High Performance Computing and Simulation
At the Computational Sciences and Engineering Division in the Oak Ridge National Laboratory. I worked on:
- A framework for efficient simulation on multi-GPU and multi-Core clusters, it is designed to accommodate the hierarchical organization as well as heterogeneity of current state-of-the-art parallel computing platforms. We design it to support agent-based simulation and 3D finite difference method based simulation (stencil computation);
- Interactive, graphical processing unit-based evaluation (faster than real time) of evacuation scenarios at the state scale; [code & demo ]
- Implemented an earthquake wave propagation model on multiple GPUs using CUDA and the framework described in (1). [code & demo ]
Agent-Based Model and Simulation of Emergency Department
My PhD thesis entitled: Modeling and Simulation for Healthcare Operations Management using High Performance Computing and Agent-Based Model, supervised by Emilio Luque, is about high performance computing based simulation for the decision support of healthcare system operations management.
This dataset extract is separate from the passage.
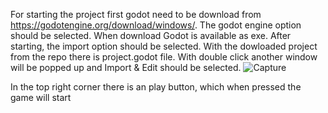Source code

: For starting the project first godot need to be download from https://godotengine.org/download/windows/. The godot engine option should be selected. When download Godot is available as exe. After starting, the import option should be selected.
With the dowloaded project from the repo there is project.godot file. With double click another window will be popped up and Import & Edit should be selected. 
![Capture](https://github.com/jovanmanchev/godot-survival-game/assets/85736224/e72087b5-92cd-4c2e-a67d-965f5964fee4)

In the top right corner there is an play button, which when pressed the game will start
Specifically, simulating the Emergency Department (ED) by using agent-based modeling techniques and making it work as a part of decision support system. I accomplished the modeling, implementation, calibration and validation work.
Since ED is a typical complex system, agent-based simulation technique was used to model the ED directly from an individual level, i.e., the behavior of staff, physical resources and patients. The system-level behavior, that of the system as a whole was considered to be emerged from these individual level behavior. Through this way, the model can represent more detailed information from bottom-up and capable to identify root causes of problems from individual behavior level.
The model has been verified and validated for an ED in Catalunia, Spain. High Performance Computing technique was used to simulate multi-scenarios simultaneously, and optimize unknown model parameters under data scarcity. By this means, the simulator can execute a large number of simulation scenarios in an acceptable period.
Automatic Model-parameter Calibration
One of the key issues in calibration is the acquisition of valid source information from the target system. We developed an automatic calibration (tuning) tool that is released with the general emergency department model. This tool enables the simulation users to calibrate model parameters for their own emergency department system without the involvement of model developers. We believe that the tool is promising for promoting the application of simulation on emergency department related studies.
In addition, I am also particularly interested in embedded system. I worked as an embedded engineer for three years in industrial area. I am experienced on both hardware design and embedded software (firmware) developing. I am very optimistic about the application of embedded devices on high performance computing, such as FPGA and DSP for specific speedup.
I am quite enthusiastic about using artificial intelligence techniques to solve practical problems and make our life better. I keep learning AI related advances in my spare time solely driven by interests. Recently, we used machine learning algorithms to explain / predict wide area data transfer performance. I also worked to use deep reinforcement learning to achieve a smart data transfer node, we consider it as the first step to smart HPCC.